5) If the above 3 tools don't work, then use the 4 tools available by
restarting your pc and tapping F8 once per second to get to the Windows
Advanced Options Menu.

From this menu click on 3 Safe Mode links to use System Restore. Make sure
you try all 3 if one doesn't work, because just one of them may work.
Tap F8 to Reach Windows Advanced Options Menu Pictured Below:

Safe Mode
Safe Mode with Networking
Safe Mode with Command: At the prompt you would type the command to use for
system restore at the safe mode cmd prompt is:


If these 3 tools don't work, you have one more you can try which is Last
Known Good Configuration.

John Barnett references an upgrade repair or inplace Install of Vista in a message to Malke. I can't see the message John is replying to. John says it took 4 hours but worked. I've done several upgrade installs using Vista SP1, Vista SP2, and very late builds of Windows 7 and they all work. Mine took about an hour and a half and I have a lot of files and folders accumulated from several years, but the variables there are your CPU speed, your RAM, and the granular nature of the files and settings and folder numbers and size on the particular box you're upgrading so your milage is going to vary there.
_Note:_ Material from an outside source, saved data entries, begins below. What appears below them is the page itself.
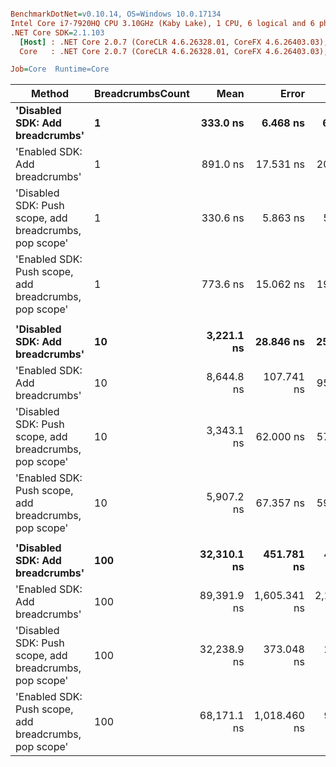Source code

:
 ``` ini

BenchmarkDotNet=v0.10.14, OS=Windows 10.0.17134
Intel Core i7-7920HQ CPU 3.10GHz (Kaby Lake), 1 CPU, 6 logical and 6 physical cores
.NET Core SDK=2.1.103
  [Host] : .NET Core 2.0.7 (CoreCLR 4.6.26328.01, CoreFX 4.6.26403.03), 64bit RyuJIT
  Core   : .NET Core 2.0.7 (CoreCLR 4.6.26328.01, CoreFX 4.6.26403.03), 64bit RyuJIT

Job=Core  Runtime=Core  

```
|                                                 Method | BreadcrumbsCount |        Mean |        Error |       StdDev | Scaled | ScaledSD |   Gen 0 | Allocated |
|------------------------------------------------------- |----------------- |------------:|-------------:|-------------:|-------:|---------:|--------:|----------:|
|                        **&#39;Disabled SDK: Add breadcrumbs&#39;** |                **1** |    **333.0 ns** |     **6.468 ns** |     **6.353 ns** |   **1.00** |     **0.00** |  **0.0682** |     **288 B** |
|                         &#39;Enabled SDK: Add breadcrumbs&#39; |                1 |    891.0 ns |    17.531 ns |    20.870 ns |   2.68 |     0.08 |  0.2470 |    1036 B |
| &#39;Disabled SDK: Push scope, add breadcrumbs, pop scope&#39; |                1 |    330.6 ns |     5.863 ns |     5.484 ns |   0.99 |     0.02 |  0.0682 |     288 B |
|  &#39;Enabled SDK: Push scope, add breadcrumbs, pop scope&#39; |                1 |    773.6 ns |    15.062 ns |    19.049 ns |   2.32 |     0.07 |  0.1898 |     800 B |
|                                                        |                  |             |              |              |        |          |         |           |
|                        **&#39;Disabled SDK: Add breadcrumbs&#39;** |               **10** |  **3,221.1 ns** |    **28.846 ns** |    **25.571 ns** |   **1.00** |     **0.00** |  **0.6828** |    **2880 B** |
|                         &#39;Enabled SDK: Add breadcrumbs&#39; |               10 |  8,644.8 ns |   107.741 ns |    95.510 ns |   2.68 |     0.04 |  2.4567 |   10365 B |
| &#39;Disabled SDK: Push scope, add breadcrumbs, pop scope&#39; |               10 |  3,343.1 ns |    62.000 ns |    57.995 ns |   1.04 |     0.02 |  0.6828 |    2880 B |
|  &#39;Enabled SDK: Push scope, add breadcrumbs, pop scope&#39; |               10 |  5,907.2 ns |    67.357 ns |    59.710 ns |   1.83 |     0.02 |  1.4038 |    5888 B |
|                                                        |                  |             |              |              |        |          |         |           |
|                        **&#39;Disabled SDK: Add breadcrumbs&#39;** |              **100** | **32,310.1 ns** |   **451.781 ns** |   **422.596 ns** |   **1.00** |     **0.00** |  **6.8359** |   **28800 B** |
|                         &#39;Enabled SDK: Add breadcrumbs&#39; |              100 | 89,391.9 ns | 1,605.341 ns | 2,143.084 ns |   2.77 |     0.07 | 24.6582 |  103650 B |
| &#39;Disabled SDK: Push scope, add breadcrumbs, pop scope&#39; |              100 | 32,238.9 ns |   373.048 ns |   291.251 ns |   1.00 |     0.02 |  6.8359 |   28800 B |
|  &#39;Enabled SDK: Push scope, add breadcrumbs, pop scope&#39; |              100 | 68,171.1 ns | 1,018.460 ns |   952.668 ns |   2.11 |     0.04 | 16.8457 |   71072 B |
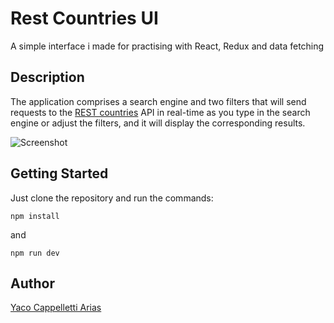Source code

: # Rest Countries UI

A simple interface i made for practising with React, Redux and data fetching

## Description

The application comprises a search engine and two filters that will send requests to the [REST countries](https://restcountries.com/) API in real-time as you type in the search engine or adjust the filters, and it will display the corresponding results.

![Screenshot](/img/screencapture.png)

## Getting Started

Just clone the repository and run the commands:

```
npm install
```

and

```
npm run dev
```

## Author

[Yaco Cappelletti Arias](https://www.linkedin.com/in/yaco-cappelletti-arias/)


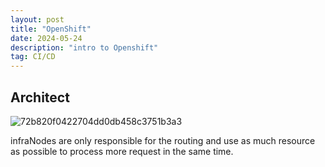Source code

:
 ```yaml
---
layout: post
title: "OpenShift"
date: 2024-05-24
description: "intro to Openshift"
tag: CI/CD
---
```


## Architect

![72b820f0422704dd0db458c3751b3a3](https://github.com/ChrisZZhong/chriszzhong.github.io/assets/90562417/47b49a00-e115-4fd7-9ee7-ccd12746de24)

infraNodes are only responsible for the routing and use as much resource as possible to process more request in the same time.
All I can say is that if you have the Vista DVD, or in Win 7 the Win 7 DVD, it remains a viable option. Most people don't have the DVD, (you say you do) but we can give theman option to burn a startup repair disc. A utility for doing just that was buried in System 32 in Vista in SP1 and I believe Vista SP2, although I formatted those two guys from my boxes long ago. However in Windows 7 it is where it should be on the All Programs Menu as I've shown by the screenshot at the link below.

Good luck and let us know if you have questions and particularly with the mention of chipsets and mobo moving, is your problem a hdw problem or a software problem?